On the 24th May 1980 I returned for a day visit to Rhyl and took the following photograph of the house in Bath Street which was apparently for sale and no longer to be a guest house.


I discovered its eventual fate when I made another fleeting visit on Saturday 2nd December 1989 and took this further photograph which shows that the house had now been transformed into private apartments. With a smart new paint job and a good cleaning the premises look set for a good few years of occupation still to come.


It might be thought that I am showing a preoccupation with this old house in Bath Street, but it does hold a special place in my memory. I had only good times when I was both visiting and living in this venerable old residence; if I allowed myself the time I could tell many stories of events that happened there. Such tales would be interesting to me but not to other readers of these words, so I shall resist the temptation to dwell on it, and move on to the day of my wedding, or should I say more properly, the day of Jacqueline’s wedding.

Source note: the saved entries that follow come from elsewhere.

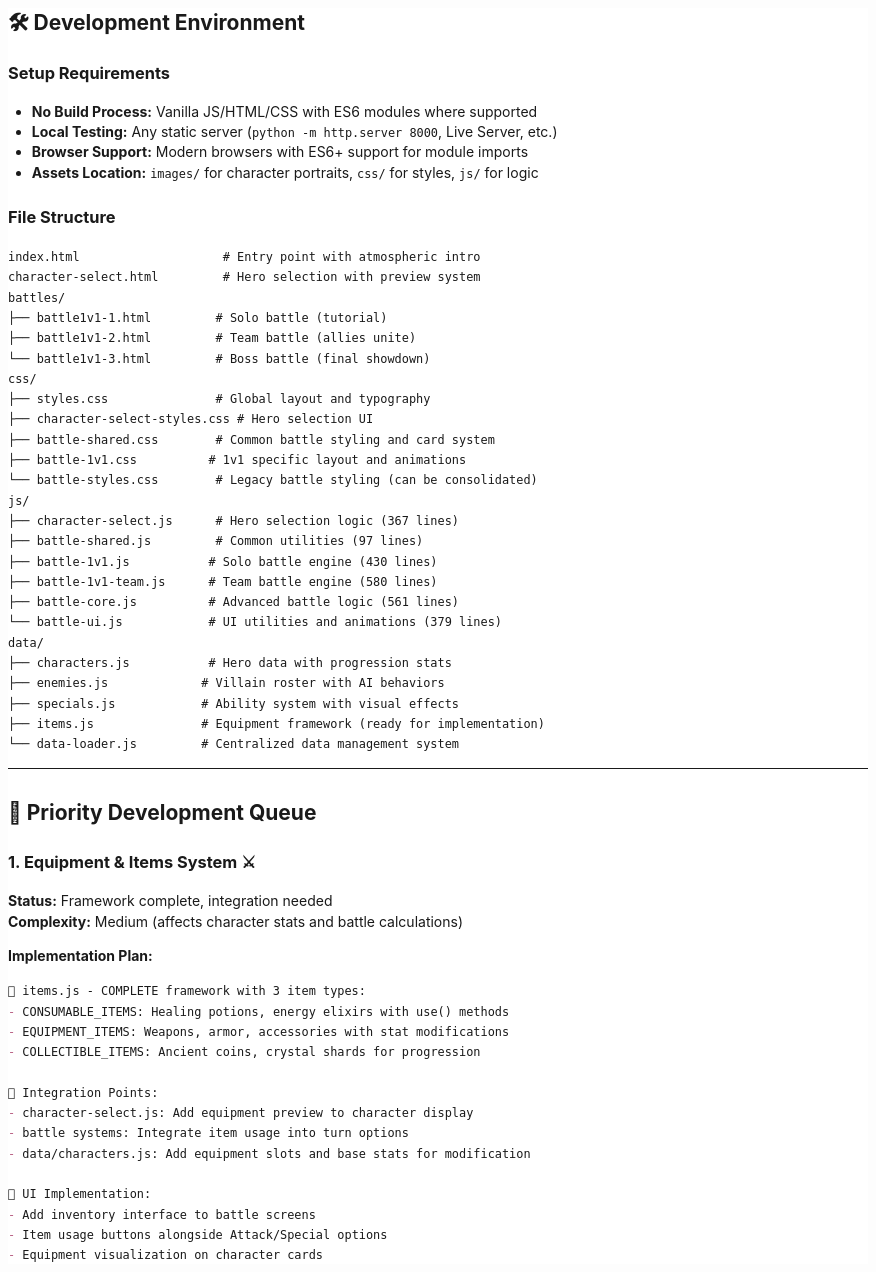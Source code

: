 
## 🛠 Development Environment

### **Setup Requirements**
- **No Build Process:** Vanilla JS/HTML/CSS with ES6 modules where supported
- **Local Testing:** Any static server (`python -m http.server 8000`, Live Server, etc.)
- **Browser Support:** Modern browsers with ES6+ support for module imports
- **Assets Location:** `images/` for character portraits, `css/` for styles, `js/` for logic

### **File Structure**
```
index.html                    # Entry point with atmospheric intro
character-select.html         # Hero selection with preview system
battles/
├── battle1v1-1.html         # Solo battle (tutorial)
├── battle1v1-2.html         # Team battle (allies unite)  
└── battle1v1-3.html         # Boss battle (final showdown)
css/
├── styles.css               # Global layout and typography
├── character-select-styles.css # Hero selection UI
├── battle-shared.css        # Common battle styling and card system
├── battle-1v1.css          # 1v1 specific layout and animations
└── battle-styles.css        # Legacy battle styling (can be consolidated)
js/
├── character-select.js      # Hero selection logic (367 lines)
├── battle-shared.js         # Common utilities (97 lines) 
├── battle-1v1.js           # Solo battle engine (430 lines)
├── battle-1v1-team.js      # Team battle engine (580 lines)
├── battle-core.js          # Advanced battle logic (561 lines)
└── battle-ui.js            # UI utilities and animations (379 lines)
data/
├── characters.js           # Hero data with progression stats
├── enemies.js             # Villain roster with AI behaviors
├── specials.js            # Ability system with visual effects
├── items.js               # Equipment framework (ready for implementation)
└── data-loader.js         # Centralized data management system
```

---

## 🎯 Priority Development Queue

### 1. **Equipment & Items System** ⚔️
**Status:** Framework complete, integration needed  
**Complexity:** Medium (affects character stats and battle calculations)

**Implementation Plan:**
```markdown
📁 items.js - COMPLETE framework with 3 item types:
- CONSUMABLE_ITEMS: Healing potions, energy elixirs with use() methods
- EQUIPMENT_ITEMS: Weapons, armor, accessories with stat modifications  
- COLLECTIBLE_ITEMS: Ancient coins, crystal shards for progression

📁 Integration Points:
- character-select.js: Add equipment preview to character display
- battle systems: Integrate item usage into turn options
- data/characters.js: Add equipment slots and base stats for modification

📁 UI Implementation:
- Add inventory interface to battle screens
- Item usage buttons alongside Attack/Special options
- Equipment visualization on character cards
```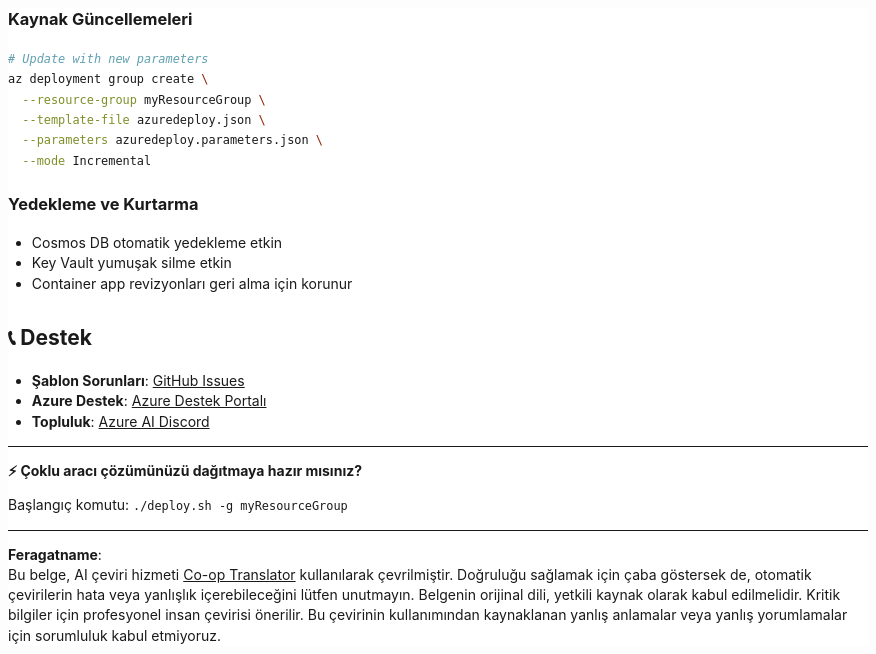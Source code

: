 ### Kaynak Güncellemeleri
```bash
# Update with new parameters
az deployment group create \
  --resource-group myResourceGroup \
  --template-file azuredeploy.json \
  --parameters azuredeploy.parameters.json \
  --mode Incremental
```

### Yedekleme ve Kurtarma
- Cosmos DB otomatik yedekleme etkin
- Key Vault yumuşak silme etkin
- Container app revizyonları geri alma için korunur

## 📞 Destek

- **Şablon Sorunları**: [GitHub Issues](https://github.com/microsoft/azd-for-beginners/issues)
- **Azure Destek**: [Azure Destek Portalı](https://portal.azure.com/#blade/Microsoft_Azure_Support/HelpAndSupportBlade)
- **Topluluk**: [Azure AI Discord](https://discord.gg/microsoft-azure)

---

**⚡ Çoklu aracı çözümünüzü dağıtmaya hazır mısınız?**

Başlangıç komutu: `./deploy.sh -g myResourceGroup`

---

**Feragatname**:  
Bu belge, AI çeviri hizmeti [Co-op Translator](https://github.com/Azure/co-op-translator) kullanılarak çevrilmiştir. Doğruluğu sağlamak için çaba göstersek de, otomatik çevirilerin hata veya yanlışlık içerebileceğini lütfen unutmayın. Belgenin orijinal dili, yetkili kaynak olarak kabul edilmelidir. Kritik bilgiler için profesyonel insan çevirisi önerilir. Bu çevirinin kullanımından kaynaklanan yanlış anlamalar veya yanlış yorumlamalar için sorumluluk kabul etmiyoruz.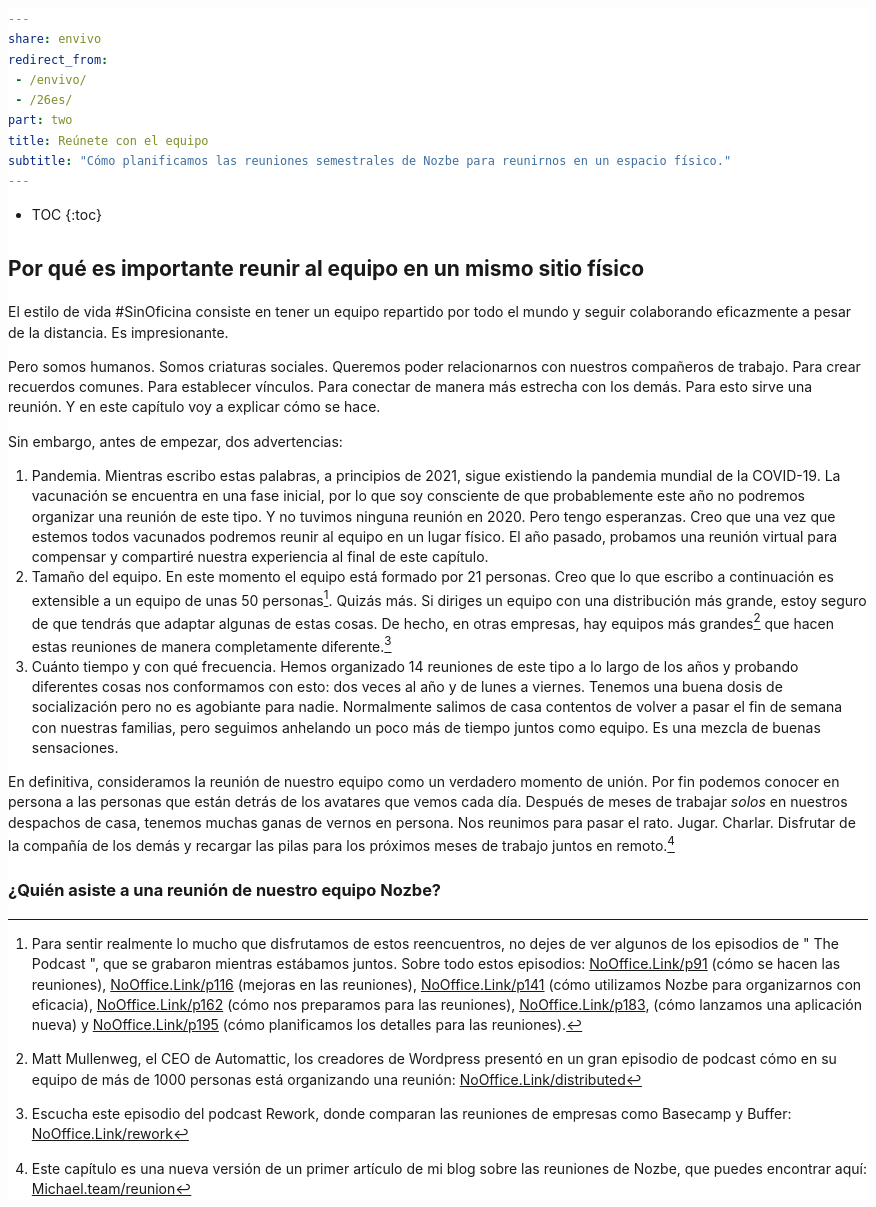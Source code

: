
 ```yaml
---
share: envivo
redirect_from:
 - /envivo/
 - /26es/
part: two
title: Reúnete con el equipo
subtitle: "Cómo planificamos las reuniones semestrales de Nozbe para reunirnos en un espacio físico."
---
```


* TOC
{:toc}

## Por qué es importante reunir al equipo en un mismo sitio físico

El estilo de vida #SinOficina consiste en tener un equipo repartido por todo el mundo y seguir colaborando eficazmente a pesar de la distancia. Es impresionante.

Pero somos humanos. Somos criaturas sociales. Queremos poder relacionarnos con nuestros compañeros de trabajo. Para crear recuerdos comunes. Para establecer vínculos. Para conectar de manera más estrecha con los demás. Para esto sirve una reunión. Y en este capítulo voy a explicar cómo se hace.

Sin embargo, antes de empezar, dos advertencias:

1. Pandemia. Mientras escribo estas palabras, a principios de 2021, sigue existiendo la pandemia mundial de la COVID-19. La vacunación se encuentra en una fase inicial, por lo que soy consciente de que probablemente este año no podremos organizar una reunión de este tipo. Y no tuvimos ninguna reunión en 2020. Pero tengo esperanzas. Creo que una vez que estemos todos vacunados podremos reunir al equipo en un lugar físico. El año pasado, probamos una reunión virtual para compensar y compartiré nuestra experiencia al final de este capítulo.
2. Tamaño del equipo. En este momento el equipo está formado por 21 personas. Creo que lo que escribo a continuación es extensible a un equipo de unas 50 personas[^1]. Quizás más. Si diriges un equipo con una distribución más grande, estoy seguro de que tendrás que adaptar algunas de estas cosas. De hecho, en otras empresas, hay equipos más grandes[^2] que hacen estas reuniones de manera completamente diferente.[^3]
3. Cuánto tiempo y con qué frecuencia. Hemos organizado 14 reuniones de este tipo a lo largo de los años y probando diferentes cosas nos conformamos con esto: dos veces al año y de lunes a viernes. Tenemos una buena dosis de socialización pero no es agobiante para nadie. Normalmente salimos de casa contentos de volver a pasar el fin de semana con nuestras familias, pero seguimos anhelando un poco más de tiempo juntos como equipo. Es una mezcla de buenas sensaciones.

En definitiva, consideramos la reunión de nuestro equipo como un verdadero momento de unión. Por fin podemos conocer en persona a las personas que están detrás de los avatares que vemos cada día. Después de meses de trabajar *solos* en nuestros despachos de casa, tenemos muchas ganas de vernos en persona. Nos reunimos para pasar el rato. Jugar. Charlar. Disfrutar de la compañía de los demás y recargar las pilas para los próximos meses de trabajo juntos en remoto.[^4]

### ¿Quién asiste a una reunión de nuestro equipo Nozbe?


[^1]: Para sentir realmente lo mucho que disfrutamos de estos reencuentros, no dejes de ver algunos de los episodios de " The Podcast ", que se grabaron mientras estábamos juntos. Sobre todo estos episodios: [NoOffice.Link/p91](https://nooffice.link/p91) (cómo se hacen las reuniones), [NoOffice.Link/p116](https://nooffice.link/p116) (mejoras en las reuniones), [NoOffice.Link/p141](https://nooffice.link/p141) (cómo utilizamos Nozbe para organizarnos con eficacia), [NoOffice.Link/p162](https://nooffice.link/p162) (cómo nos preparamos para las reuniones), [NoOffice.Link/p183](https://nooffice.link/p183), (cómo lanzamos una aplicación nueva) y [NoOffice.Link/p195](https://nooffice.link/p195) (cómo planificamos los detalles para las reuniones).
[^2]: Matt Mullenweg, el CEO de Automattic, los creadores de Wordpress presentó en un gran episodio de podcast cómo en su equipo de más de 1000 personas está organizando una reunión: [NoOffice.Link/distributed](https://nooffice.link/distributed)
[^3]: Escucha este episodio del podcast Rework, donde comparan las reuniones de empresas como Basecamp y Buffer: [NoOffice.Link/rework](https://nooffice.link/rework)
[^4]: Este capítulo es una nueva versión de un primer artículo de mi blog sobre las reuniones de Nozbe, que puedes encontrar aquí: [Michael.team/reunion](https://michael.team/reunion)
[^5]: Echa un vistazo a los detalles de nuestra reunión virtual aquí: [NoOffice.Link/virtual](https://nooffice.link/virtual)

In accordance with tradition I was made to arrive at the church early and sit and wait for the blushing bride to make her belated appearance, which she did on her father’s arm as this picture shows.









Accompanying the bride was her Maid of Honour a petite little girl who had been Jackie’s best friend at the drawing office where she had worked before she decided to become a married woman instead of a working girl.







clip_image012Our first picture as man and wife, we sat in the wedding car on the way to the reception at the biggest and best hotel in town, the Westminster which was on the corner of the High Street and the Promenade. It has never occurred to me until this moment that this was the only time I ever visited the Westminster Hotel.


These wedding photographs, taken in black and white, make my appearance quite sombre, when in fact I was looking quite colourful, well colourful for such a conservative character as I was inclined to be. I was wearing a waistcoat and tie which were a dark burgundy, which I thought made me look something of a ‘Flash Harry’ but apparently no one else thought so.



The close observer might wonder why my Uncle Bill was so intimately involved in the wedding, the answer being that he was my best man. It has always been my nature to have few close friends, especially younger ones of my own age, so I had found it a difficulty to decide who should play this part of honoured companion. Having known him all my life it seemed the least I could do to recognise our close relationship by offering him the job, which is as far as I knew was something of a compliment, to be trusted with an important role in another person’s life.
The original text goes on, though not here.